▶ Requirement
Repeat every record word for word and omit the images.

▶ Data for analysis
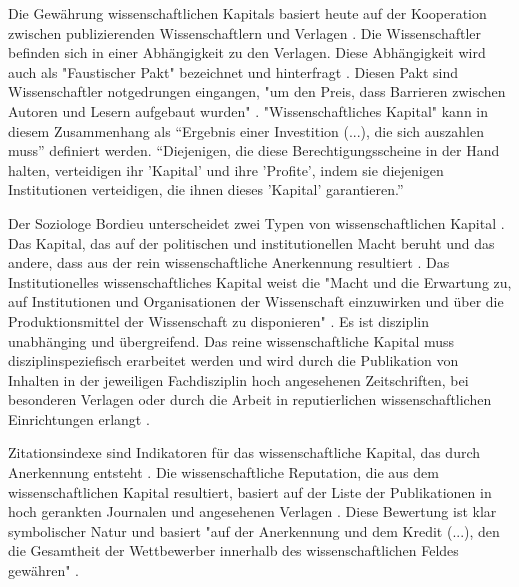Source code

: Die Gewährung wissenschaftlichen Kapitals basiert heute auf der Kooperation zwischen publizierenden Wissenschaftlern und Verlagen \cite{herb_2006}. Die Wissenschaftler befinden sich in einer Abhängigkeit zu den Verlagen. Diese Abhängigkeit wird auch als "Faustischer Pakt" bezeichnet und hinterfragt \cite{hagner_2015_sache_buches} \cite{Parks_2002_acadamic_faust}. Diesen Pakt sind Wissenschaftler notgedrungen eingangen, "um den Preis, dass Barrieren zwischen Autoren und Lesern aufgebaut wurden" \cite{hagner_2015_sache_buches}. "Wissenschaftliches Kapital" kann in diesem Zusammenhang als “Ergebnis einer Investition (...), die sich auszahlen muss” \cite{herb_2006} definiert werden. “Diejenigen, die diese Berechtigungsscheine in der Hand halten, verteidigen ihr 'Kapital' und ihre 'Profite', indem sie diejenigen Institutionen verteidigen, die ihnen dieses 'Kapital' garantieren.” \cite{Bourdieu_1992}

Der Soziologe Bordieu unterscheidet zwei Typen von wissenschaftlichen Kapital \cite{Bourdieu_1998}. Das Kapital, das auf der politischen und institutionellen Macht beruht und das andere, dass aus der rein wissenschaftliche Anerkennung resultiert \cite{mikl_2010_soziologie}. Das Institutionelles wissenschaftliches Kapital weist die "Macht und die Erwartung zu, auf Institutionen und Organisationen der Wissenschaft einzuwirken und über die Produktionsmittel der Wissenschaft zu disponieren" \cite[:257]{Barl_sius_2008}. Es ist disziplin unabhänging und übergreifend. Das reine wissenschaftliche Kapital muss disziplinspeziefisch erarbeitet werden und wird durch die Publikation von Inhalten in der jeweiligen Fachdisziplin hoch angesehenen Zeitschriften, bei besonderen Verlagen oder durch die Arbeit in reputierlichen wissenschaftlichen Einrichtungen erlangt \cite[:257]{Barl_sius_2008}.

Zitationsindexe sind Indikatoren für das wissenschaftliche Kapital, das durch Anerkennung entsteht \cite{Bourdieu_1998}. Die wissenschaftliche Reputation, die aus dem wissenschaftlichen Kapital resultiert, basiert auf der Liste der Publikationen in hoch gerankten Journalen und angesehenen Verlagen \cite{herb_2010}. Diese Bewertung ist klar symbolischer Natur und basiert "auf der Anerkennung und dem Kredit (...), den die Gesamtheit der Wettbewerber innerhalb des wissenschaftlichen Feldes gewähren" \cite{Bourdieu_1998} \cite{Barl_sius_2008} \cite{herb_2010}.

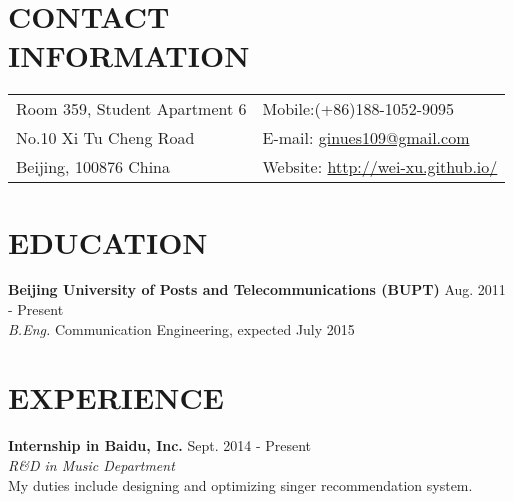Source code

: \documentclass[margin,10pt]{res} %
\begin{document}
\begin{resume}

\section{CONTACT \\ INFORMATION}
\begin{tabular}{ll}
\leftmargini=4mm
Room 359, Student Apartment 6& Mobile:(+86)188-1052-9095\\
No.10 Xi Tu Cheng Road & E-mail: \href{mailto:ginues109@gmail.com}{ginues109@gmail.com}\\
Beijing, 100876 China & Website: \url{http://wei-xu.github.io/}
\end{tabular}





\section{EDUCATION}

{\bf Beijing University of Posts and Telecommunications (BUPT)} \hfill Aug. 2011 - Present\\
{\sl B.Eng.} Communication Engineering, expected July 2015


\section{EXPERIENCE}
\leftmargini=4mm
{\bf Internship in Baidu, Inc.} \hfill Sept. 2014 - Present \\
\textit{R\&D in Music Department}\\
My duties include designing and optimizing singer recommendation system.


\end{resume}
\end{document}
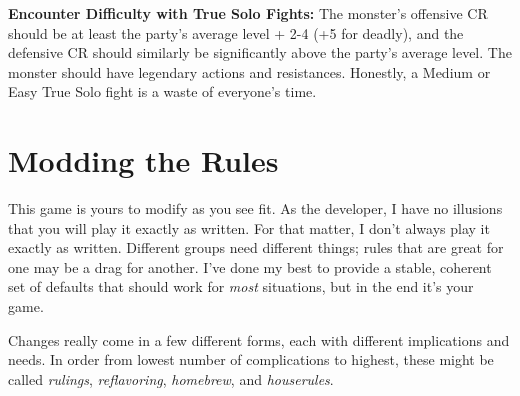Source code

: \documentclass[10pt,twoside,openany,bg=none]{dndbook}
\begin{document}
\textbf{Encounter Difficulty with True Solo Fights:} The monster's offensive CR should be at least the party's average level + 2-4 (+5 for deadly), and the defensive CR should similarly be significantly above the party's average level. The monster should have legendary actions and resistances. Honestly, a Medium or Easy True Solo fight is a waste of everyone's time.

\section{Modding the Rules}\label{sec:modding-the-rules}
This game is yours to modify as you see fit. As the developer, I have no illusions that you will play it exactly as written. For that matter, I don't always play it exactly as written. Different groups need different things; rules that are great for one may be a drag for another. I've done my best to provide a stable, coherent set of defaults that should work for \textit{most} situations, but in the end it's your game.

Changes really come in a few different forms, each with different implications and needs. In order from lowest number of complications to highest, these might be called \textit{rulings}, \textit{reflavoring}, \textit{homebrew}, and \textit{houserules}.
\end{document}
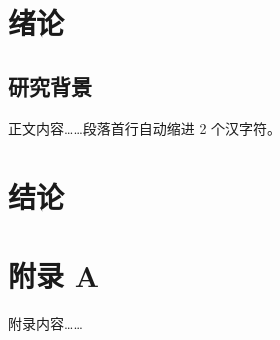 \documentclass[master]{cugthesis}
\begin{document}
    \makefrontpages

    \chapter{绪论}
    \section{研究背景}
    正文内容……段落首行自动缩进 2 个汉字符。

    \chapter{结论}

    \backmatter
    \cugthesisacknowledgements      %

    \appendix
    \chapter{附录 A}
    附录内容……
\end{document}
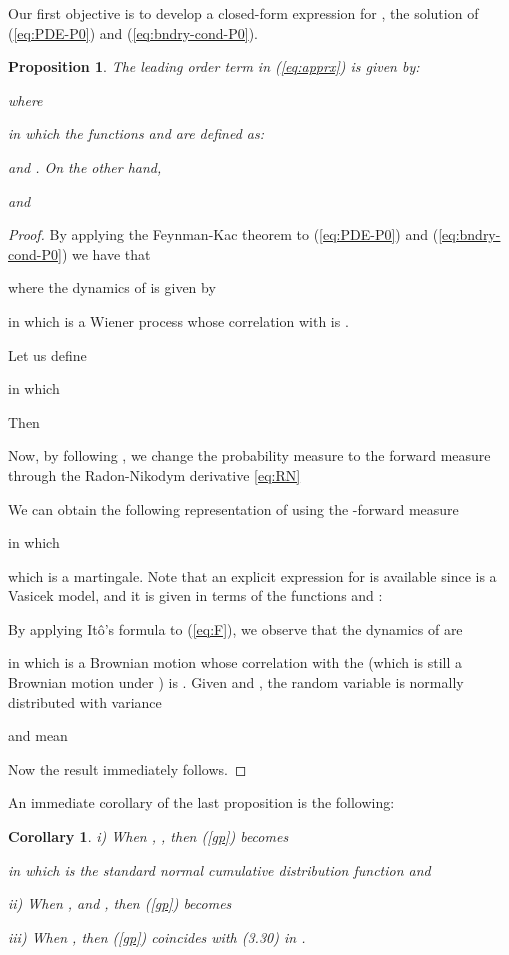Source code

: \documentclass[11pt]{article}
\newtheorem{cor}{Corollary}[section]
\newtheorem{prop}{Proposition}[section]
\numberwithin{equation}{section}
\begin{document}
Our first objective is to develop a closed-form expression for , the solution of (\ref{eq:PDE-P0}) and (\ref{eq:bndry-cond-P0}). 
\begin{prop}
The leading order term  in (\ref{eq:apprx}) is given by:

where

in which the functions  and  are defined as:

and . 
On the other hand,

and 

\end{prop}
\begin{proof}
By applying the Feynman-Kac theorem to (\ref{eq:PDE-P0}) and (\ref{eq:bndry-cond-P0}) we have that 

where the dynamics of  is given by

in which  is a Wiener process whose correlation with  is
.

Let us define

in which

Then 


 Now, by following \cite{geman}, we change the probability measure  to the forward measure  through the Radon-Nikodym derivative \eqref{eq:RN}

We can obtain the following representation of  using the -forward measure

in which 

which is a  martingale.
Note that an explicit expression for  is available since  is a Vasicek model, and it is given in terms of the functions  and :

By  applying It\^{o}'s formula to (\ref{eq:F}), we observe that the dynamics of  are

in which  is a  Brownian motion whose correlation with the  (which is still a Brownian motion under ) is .
Given  and , the random variable
 is normally distributed with
variance

and mean

Now the result immediately follows.
\end{proof}

An immediate corollary of the last proposition is the following:
\begin{cor}\label{cor:p0}
i) When , , then (\ref{gp}) becomes

in which  is the standard normal cumulative distribution
function and


ii) When , and , then  (\ref{gp}) becomes


iii) When , then (\ref{gp}) coincides with (3.30) in \cite{papa}.
\end{cor}
\end{document}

▶ Task output
Source code

: Die Gewährung wissenschaftlichen Kapitals basiert heute auf der Kooperation zwischen publizierenden Wissenschaftlern und Verlagen \cite{herb_2006}. Die Wissenschaftler befinden sich in einer Abhängigkeit zu den Verlagen. Diese Abhängigkeit wird auch als "Faustischer Pakt" bezeichnet und hinterfragt \cite{hagner_2015_sache_buches} \cite{Parks_2002_acadamic_faust}. Diesen Pakt sind Wissenschaftler notgedrungen eingangen, "um den Preis, dass Barrieren zwischen Autoren und Lesern aufgebaut wurden" \cite{hagner_2015_sache_buches}. "Wissenschaftliches Kapital" kann in diesem Zusammenhang als “Ergebnis einer Investition (...), die sich auszahlen muss” \cite{herb_2006} definiert werden. “Diejenigen, die diese Berechtigungsscheine in der Hand halten, verteidigen ihr 'Kapital' und ihre 'Profite', indem sie diejenigen Institutionen verteidigen, die ihnen dieses 'Kapital' garantieren.” \cite{Bourdieu_1992}

Der Soziologe Bordieu unterscheidet zwei Typen von wissenschaftlichen Kapital \cite{Bourdieu_1998}. Das Kapital, das auf der politischen und institutionellen Macht beruht und das andere, dass aus der rein wissenschaftliche Anerkennung resultiert \cite{mikl_2010_soziologie}. Das Institutionelles wissenschaftliches Kapital weist die "Macht und die Erwartung zu, auf Institutionen und Organisationen der Wissenschaft einzuwirken und über die Produktionsmittel der Wissenschaft zu disponieren" \cite[:257]{Barl_sius_2008}. Es ist disziplin unabhänging und übergreifend. Das reine wissenschaftliche Kapital muss disziplinspeziefisch erarbeitet werden und wird durch die Publikation von Inhalten in der jeweiligen Fachdisziplin hoch angesehenen Zeitschriften, bei besonderen Verlagen oder durch die Arbeit in reputierlichen wissenschaftlichen Einrichtungen erlangt \cite[:257]{Barl_sius_2008}.

Zitationsindexe sind Indikatoren für das wissenschaftliche Kapital, das durch Anerkennung entsteht \cite{Bourdieu_1998}. Die wissenschaftliche Reputation, die aus dem wissenschaftlichen Kapital resultiert, basiert auf der Liste der Publikationen in hoch gerankten Journalen und angesehenen Verlagen \cite{herb_2010}. Diese Bewertung ist klar symbolischer Natur und basiert "auf der Anerkennung und dem Kredit (...), den die Gesamtheit der Wettbewerber innerhalb des wissenschaftlichen Feldes gewähren" \cite{Bourdieu_1998} \cite{Barl_sius_2008} \cite{herb_2010}.

Source code

: \documentclass[margin,10pt]{res} %
\begin{document}
\begin{resume}

\section{CONTACT \\ INFORMATION}
\begin{tabular}{ll}
\leftmargini=4mm
Room 359, Student Apartment 6& Mobile:(+86)188-1052-9095\\
No.10 Xi Tu Cheng Road & E-mail: \href{mailto:ginues109@gmail.com}{ginues109@gmail.com}\\
Beijing, 100876 China & Website: \url{http://wei-xu.github.io/}
\end{tabular}





\section{EDUCATION}

{\bf Beijing University of Posts and Telecommunications (BUPT)} \hfill Aug. 2011 - Present\\
{\sl B.Eng.} Communication Engineering, expected July 2015


\section{EXPERIENCE}
\leftmargini=4mm
{\bf Internship in Baidu, Inc.} \hfill Sept. 2014 - Present \\
\textit{R\&D in Music Department}\\
My duties include designing and optimizing singer recommendation system.


\end{resume}
\end{document}
Source code

: \documentclass[10pt,twoside,openany,bg=none]{dndbook}
\begin{document}
\textbf{Encounter Difficulty with True Solo Fights:} The monster's offensive CR should be at least the party's average level + 2-4 (+5 for deadly), and the defensive CR should similarly be significantly above the party's average level. The monster should have legendary actions and resistances. Honestly, a Medium or Easy True Solo fight is a waste of everyone's time.

\section{Modding the Rules}\label{sec:modding-the-rules}
This game is yours to modify as you see fit. As the developer, I have no illusions that you will play it exactly as written. For that matter, I don't always play it exactly as written. Different groups need different things; rules that are great for one may be a drag for another. I've done my best to provide a stable, coherent set of defaults that should work for \textit{most} situations, but in the end it's your game.

Changes really come in a few different forms, each with different implications and needs. In order from lowest number of complications to highest, these might be called \textit{rulings}, \textit{reflavoring}, \textit{homebrew}, and \textit{houserules}.
\end{document}
 \documentclass[master]{cugthesis}
\begin{document}
    \makefrontpages

    \chapter{绪论}
    \section{研究背景}
    正文内容……段落首行自动缩进 2 个汉字符。

    \chapter{结论}

    \backmatter
    \cugthesisacknowledgements      %

    \appendix
    \chapter{附录 A}
    附录内容……
\end{document}
Source code

: \documentclass[11pt]{article}
\newtheorem{cor}{Corollary}[section]
\newtheorem{prop}{Proposition}[section]
\numberwithin{equation}{section}
\begin{document}
Our first objective is to develop a closed-form expression for , the solution of (\ref{eq:PDE-P0}) and (\ref{eq:bndry-cond-P0}). 
\begin{prop}
The leading order term  in (\ref{eq:apprx}) is given by:

where

in which the functions  and  are defined as:

and . 
On the other hand,

and 

\end{prop}
\begin{proof}
By applying the Feynman-Kac theorem to (\ref{eq:PDE-P0}) and (\ref{eq:bndry-cond-P0}) we have that 

where the dynamics of  is given by

in which  is a Wiener process whose correlation with  is
.

Let us define

in which

Then 


 Now, by following \cite{geman}, we change the probability measure  to the forward measure  through the Radon-Nikodym derivative \eqref{eq:RN}

We can obtain the following representation of  using the -forward measure

in which 

which is a  martingale.
Note that an explicit expression for  is available since  is a Vasicek model, and it is given in terms of the functions  and :

By  applying It\^{o}'s formula to (\ref{eq:F}), we observe that the dynamics of  are

in which  is a  Brownian motion whose correlation with the  (which is still a Brownian motion under ) is .
Given  and , the random variable
 is normally distributed with
variance

and mean

Now the result immediately follows.
\end{proof}

An immediate corollary of the last proposition is the following:
\begin{cor}\label{cor:p0}
i) When , , then (\ref{gp}) becomes

in which  is the standard normal cumulative distribution
function and


ii) When , and , then  (\ref{gp}) becomes


iii) When , then (\ref{gp}) coincides with (3.30) in \cite{papa}.
\end{cor}
\end{document}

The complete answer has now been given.